Government Approval for AOL/Netscape/Sun Deal

Friday March 12th, 1999

The DoJ has given a thumbs-up to the AOL/Netscape/Sun acquisition/merger/strategic alliance. You can read about it at News.com and at Infoworld.


#6 A long, tiresome reaction...

by Anonymous Howard

Saturday March 13th, 1999 3:34 AM

You are replying to this message

I dunno.

I've been against this whole AOL/Netscape buyout merger thing from the beginning. AOL's got quite a reputation as a lowest-common-denominator, priprietary-lovin' company with a penchant for stifling free speech (see <http://www.aolsucks.com>). Worst of all is their merciless, inhumane onslaught of disks and CDs! In contrast, Netscape was such a GOOD thing for the Internet...

So now AOL buys Netscape's portal and soon, for millions of people, they will control in one package (1) the ISP, (2) the portal, and (3) the browser. That's REALLY scary. It reminds me of the early 1920s, when the movie studios controlled the whole entertainment pipeline from development to production to distribution (back then, the studios "owned" the writers, the actors, the films, even the theatres!). The government wisely broke that system up in 1948.
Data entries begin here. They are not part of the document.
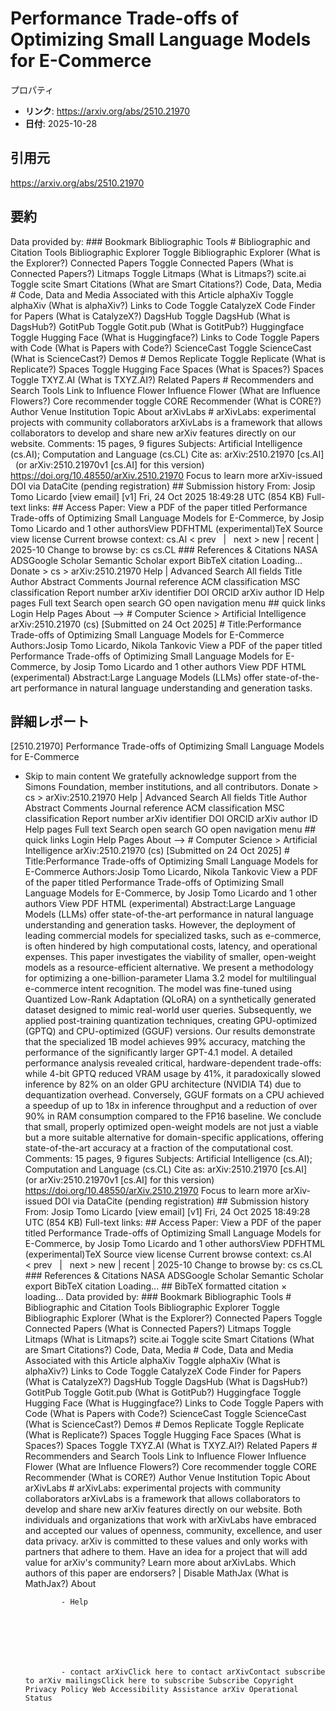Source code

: # Performance Trade-offs of Optimizing Small Language Models for E-Commerce

プロパティ  
- **リンク**: https://arxiv.org/abs/2510.21970  
- **日付**: 2025-10-28  

## 引用元
https://arxiv.org/abs/2510.21970

## 要約
Data provided by: ### Bookmark Bibliographic Tools # Bibliographic and Citation Tools Bibliographic Explorer Toggle Bibliographic Explorer (What is the Explorer?) Connected Papers Toggle Connected Papers (What is Connected Papers?) Litmaps Toggle Litmaps (What is Litmaps?) scite.ai Toggle scite Smart Citations (What are Smart Citations?) Code, Data, Media # Code, Data and Media Associated with this Article alphaXiv Toggle alphaXiv (What is alphaXiv?) Links to Code Toggle CatalyzeX Code Finder for Papers (What is CatalyzeX?) DagsHub Toggle DagsHub (What is DagsHub?) GotitPub Toggle Gotit.pub (What is GotitPub?) Huggingface Toggle Hugging Face (What is Huggingface?) Links to Code Toggle Papers with Code (What is Papers with Code?) ScienceCast Toggle ScienceCast (What is ScienceCast?) Demos # Demos Replicate Toggle Replicate (What is Replicate?) Spaces Toggle Hugging Face Spaces (What is Spaces?) Spaces Toggle TXYZ.AI (What is TXYZ.AI?) Related Papers # Recommenders and Search Tools Link to Influence Flower Influence Flower (What are Influence Flowers?) Core recommender toggle CORE Recommender (What is CORE?) Author Venue Institution Topic About arXivLabs # arXivLabs: experimental projects with community collaborators arXivLabs is a framework that allows collaborators to develop and share new arXiv features directly on our website. Comments: 15 pages, 9 figures Subjects: Artificial Intelligence (cs.AI); Computation and Language (cs.CL) Cite as: arXiv:2510.21970 [cs.AI] &nbsp; (or arXiv:2510.21970v1 [cs.AI] for this version) &nbsp; https://doi.org/10.48550/arXiv.2510.21970 Focus to learn more arXiv-issued DOI via DataCite (pending registration) ## Submission history From: Josip Tomo Licardo [view email] [v1] Fri, 24 Oct 2025 18:49:28 UTC (854 KB) Full-text links: ## Access Paper: View a PDF of the paper titled Performance Trade-offs of Optimizing Small Language Models for E-Commerce, by Josip Tomo Licardo and 1 other authorsView PDFHTML (experimental)TeX Source view license Current browse context: cs.AI &lt;&nbsp;prev &nbsp; | &nbsp; next&nbsp;&gt; new | recent | 2025-10 Change to browse by: cs cs.CL ### References &amp; Citations NASA ADSGoogle Scholar Semantic Scholar export BibTeX citation Loading... Donate &gt; cs &gt; arXiv:2510.21970 Help | Advanced Search All fields Title Author Abstract Comments Journal reference ACM classification MSC classification Report number arXiv identifier DOI ORCID arXiv author ID Help pages Full text Search open search GO open navigation menu ## quick links Login Help Pages About --> # Computer Science > Artificial Intelligence arXiv:2510.21970 (cs) [Submitted on 24 Oct 2025] # Title:Performance Trade-offs of Optimizing Small Language Models for E-Commerce Authors:Josip Tomo Licardo, Nikola Tankovic View a PDF of the paper titled Performance Trade-offs of Optimizing Small Language Models for E-Commerce, by Josip Tomo Licardo and 1 other authors View PDF HTML (experimental) Abstract:Large Language Models (LLMs) offer state-of-the-art performance in natural language understanding and generation tasks.

## 詳細レポート
[2510.21970] Performance Trade-offs of Optimizing Small Language Models for E-Commerce
  
  - Skip to main content We gratefully acknowledge support from the Simons Foundation, member institutions, and all contributors. Donate &gt; cs &gt; arXiv:2510.21970 Help | Advanced Search All fields Title Author Abstract Comments Journal reference ACM classification MSC classification Report number arXiv identifier DOI ORCID arXiv author ID Help pages Full text Search open search GO open navigation menu ## quick links Login Help Pages About --> # Computer Science > Artificial Intelligence arXiv:2510.21970 (cs) [Submitted on 24 Oct 2025] # Title:Performance Trade-offs of Optimizing Small Language Models for E-Commerce Authors:Josip Tomo Licardo, Nikola Tankovic View a PDF of the paper titled Performance Trade-offs of Optimizing Small Language Models for E-Commerce, by Josip Tomo Licardo and 1 other authors View PDF HTML (experimental) Abstract:Large Language Models (LLMs) offer state-of-the-art performance in natural language understanding and generation tasks. However, the deployment of leading commercial models for specialized tasks, such as e-commerce, is often hindered by high computational costs, latency, and operational expenses. This paper investigates the viability of smaller, open-weight models as a resource-efficient alternative. We present a methodology for optimizing a one-billion-parameter Llama 3.2 model for multilingual e-commerce intent recognition. The model was fine-tuned using Quantized Low-Rank Adaptation (QLoRA) on a synthetically generated dataset designed to mimic real-world user queries. Subsequently, we applied post-training quantization techniques, creating GPU-optimized (GPTQ) and CPU-optimized (GGUF) versions. Our results demonstrate that the specialized 1B model achieves 99% accuracy, matching the performance of the significantly larger GPT-4.1 model. A detailed performance analysis revealed critical, hardware-dependent trade-offs: while 4-bit GPTQ reduced VRAM usage by 41%, it paradoxically slowed inference by 82% on an older GPU architecture (NVIDIA T4) due to dequantization overhead. Conversely, GGUF formats on a CPU achieved a speedup of up to 18x in inference throughput and a reduction of over 90% in RAM consumption compared to the FP16 baseline. We conclude that small, properly optimized open-weight models are not just a viable but a more suitable alternative for domain-specific applications, offering state-of-the-art accuracy at a fraction of the computational cost. Comments: 15 pages, 9 figures Subjects: Artificial Intelligence (cs.AI); Computation and Language (cs.CL) Cite as: arXiv:2510.21970 [cs.AI] &nbsp; (or arXiv:2510.21970v1 [cs.AI] for this version) &nbsp; https://doi.org/10.48550/arXiv.2510.21970 Focus to learn more arXiv-issued DOI via DataCite (pending registration) ## Submission history From: Josip Tomo Licardo [view email] [v1] Fri, 24 Oct 2025 18:49:28 UTC (854 KB) Full-text links: ## Access Paper: View a PDF of the paper titled Performance Trade-offs of Optimizing Small Language Models for E-Commerce, by Josip Tomo Licardo and 1 other authorsView PDFHTML (experimental)TeX Source view license Current browse context: cs.AI &lt;&nbsp;prev &nbsp; | &nbsp; next&nbsp;&gt; new | recent | 2025-10 Change to browse by: cs cs.CL ### References &amp; Citations NASA ADSGoogle Scholar Semantic Scholar export BibTeX citation Loading... ## BibTeX formatted citation &times; loading... Data provided by: ### Bookmark Bibliographic Tools # Bibliographic and Citation Tools Bibliographic Explorer Toggle Bibliographic Explorer (What is the Explorer?) Connected Papers Toggle Connected Papers (What is Connected Papers?) Litmaps Toggle Litmaps (What is Litmaps?) scite.ai Toggle scite Smart Citations (What are Smart Citations?) Code, Data, Media # Code, Data and Media Associated with this Article alphaXiv Toggle alphaXiv (What is alphaXiv?) Links to Code Toggle CatalyzeX Code Finder for Papers (What is CatalyzeX?) DagsHub Toggle DagsHub (What is DagsHub?) GotitPub Toggle Gotit.pub (What is GotitPub?) Huggingface Toggle Hugging Face (What is Huggingface?) Links to Code Toggle Papers with Code (What is Papers with Code?) ScienceCast Toggle ScienceCast (What is ScienceCast?) Demos # Demos Replicate Toggle Replicate (What is Replicate?) Spaces Toggle Hugging Face Spaces (What is Spaces?) Spaces Toggle TXYZ.AI (What is TXYZ.AI?) Related Papers # Recommenders and Search Tools Link to Influence Flower Influence Flower (What are Influence Flowers?) Core recommender toggle CORE Recommender (What is CORE?) Author Venue Institution Topic About arXivLabs # arXivLabs: experimental projects with community collaborators arXivLabs is a framework that allows collaborators to develop and share new arXiv features directly on our website. Both individuals and organizations that work with arXivLabs have embraced and accepted our values of openness, community, excellence, and user data privacy. arXiv is committed to these values and only works with partners that adhere to them. Have an idea for a project that will add value for arXiv's community? Learn more about arXivLabs. Which authors of this paper are endorsers? | Disable MathJax (What is MathJax?) About

                - Help

              

            
            
              

                - contact arXivClick here to contact arXivContact subscribe to arXiv mailingsClick here to subscribe Subscribe Copyright Privacy Policy Web Accessibility Assistance arXiv Operational Status
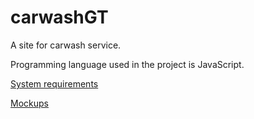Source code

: # carwashGT

A site for carwash service.

Programming language used in the project is JavaScript.

[System requirements](https://github.com/MurphyDM/carwashGT/blob/master/SRS.md)

[Mockups](https://github.com/MurphyDM/carwashGT/tree/master/Mockups)
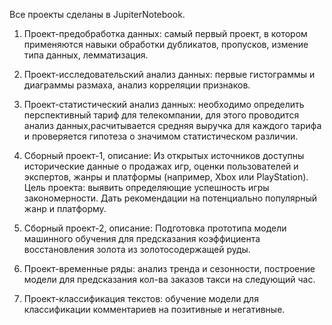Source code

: Все проекты сделаны в JupiterNotebook.

1) Проект-предобработка данных: самый первый проект, в котором применяются навыки обработки дубликатов, пропусков, измение типа данных, лемматизация.

2) Проект-исследовательский анализ данных: первые гистограммы и диаграммы размаха, анализ корреляции признаков.

3) Проект-статистический анализ данных: необходимо определить перспективный тариф для телекомпании, для этого проводится анализ данных,расчитывается средняя выручка для каждого тарифа и проверяется гипотеза о значимом статистическом различии.

4) Сборный проект-1, описание:
   Из открытых источников доступны исторические данные о продажах игр, оценки пользователей и экспертов, жанры и платформы (например, Xbox или PlayStation). Цель проекта: выявить    определяющие успешность игры закономерности. Дать рекомендации на потенциально популярный жанр и платформу.
   
5) Сборный проект-2, описание:
   Подготовка прототипа модели машинного обучения для предсказания коэффициента восстановления золота из золотосодержащей руды.  
   
6) Проект-временные ряды: анализ тренда и сезонности, построение модели для предсказания кол-ва заказов такси на следующий час. 

7) Проект-классификация текстов: обучение модели для классификации комментариев на позитивные и негативные.


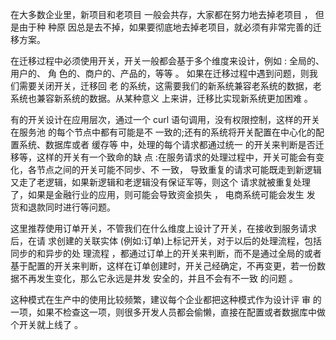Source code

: 在大多数企业里，新项目和老项目 一般会共存，大家都在努力地去掉老项目 ， 但是由于种 种原 因总是去不掉，如果要彻底地去掉老项目，就必须有非常完善的迁移方案。  

在迁移过程中必须使用开关，开关一般都会基于多个维度来设计，例如 : 全局的、用户的、 角 色的、商户的、产品的，等等 。 如果在迁移过程中遇到问题，则我们需要关闭开关，迁移回 老 的系统，这需要我们的新系统兼容老系统的数据，老系统也兼容新系统的数据。从某种意义 上来讲，迁移比实现新系统更加困难 。  

有的开关设计在应用层次，通过一个 curl 语句调用，没有权限控制，这样的开关在服务池 的每个节点中都有可能是不 一致的;还有的系统将开关配置在中心化的配置系统、数据库或者 缓存等 中，处理的每个请求都通过统一 的开关来判断是否迁移等，这样的开关有一个致命的缺 点 :在服务请求的处理过程中，开关可能会有变化，各节点之间的开关可能不同步、不 一致， 导致重复的请求可能既走到新逻辑又走了老逻辑，如果新逻辑和老逻辑没有保证军等，则这个 请求就被重复处理了，如果是金融行业的应用，则可能会导致资金损失 ， 电商系统可能会发生 发 货和退款同时进行等问题。  

这里推荐使用订单开关，不管我们在什么维度上设计了开关，在接收到服务请求后，在请 求创建的关联实体 (例如:订单)上标记开关，对于以后的处理流程，包括同步的和异步的处 理流程 ，都通过订单上的开关来判断，而不是通过全局的或者基于配置的开关来判断，这样在订单创建时，开关己经确定，不再变更，若一份数据不再发生变化，那么它永远是井发 安全的，并且不会有不一致 的问题 。  

这种模式在生产中的使用比较频繁，建议每个企业都把这种模式作为设计评 审 的一项，如果不检查这一项，则很多开发人员都会偷懒，直接在配置或者数据库中做个开关就上线了 。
I don't like the idea of AOL owning so many levels of the user's online experience either. It suggests to me that AOL can leverage and "embrace and extend" that power any way they want. Couldn't they load their CDs with their branded versions of Mozilla, "extending" the standards, and just blitz America with it? (Correct me if I'm wrong, but the NPL will let them do this, won't it?) AOL's version will probably be THE distribution of Mozilla for most people-- The official "Netscape" Mozilla 5.0-- but will it have a few proprietary "enhancements" and "extras"? Who knows what AOL will feel like "extending" into it.

You can argue that the source is open, so there will be lots of mozilla distributions to compete, and AOL will want to keep their version open. But as any independent filmmaker or struggling novelist knows, distribution is EVERYTHING. You can have written the best book in the world, but if you can't find a distributor, it doesn't matter; the world will never know about it. (I mean, even if you put it free on your home page you'll get some readers maybe, but it's not the same as having it promoted by Amazon.com)

Like a movie studio on a May opening weekend, AOL can saturate the hell out of us and, with the marketing power of their PORTAL and CDs, drown out the competition.

Except for Microsoft, of course. But our solution to the microsoft monopoly shouldn't be to create MORE Microsofts.

Phew. I feel like a struggling novelist now! Well, I hope that all made sense.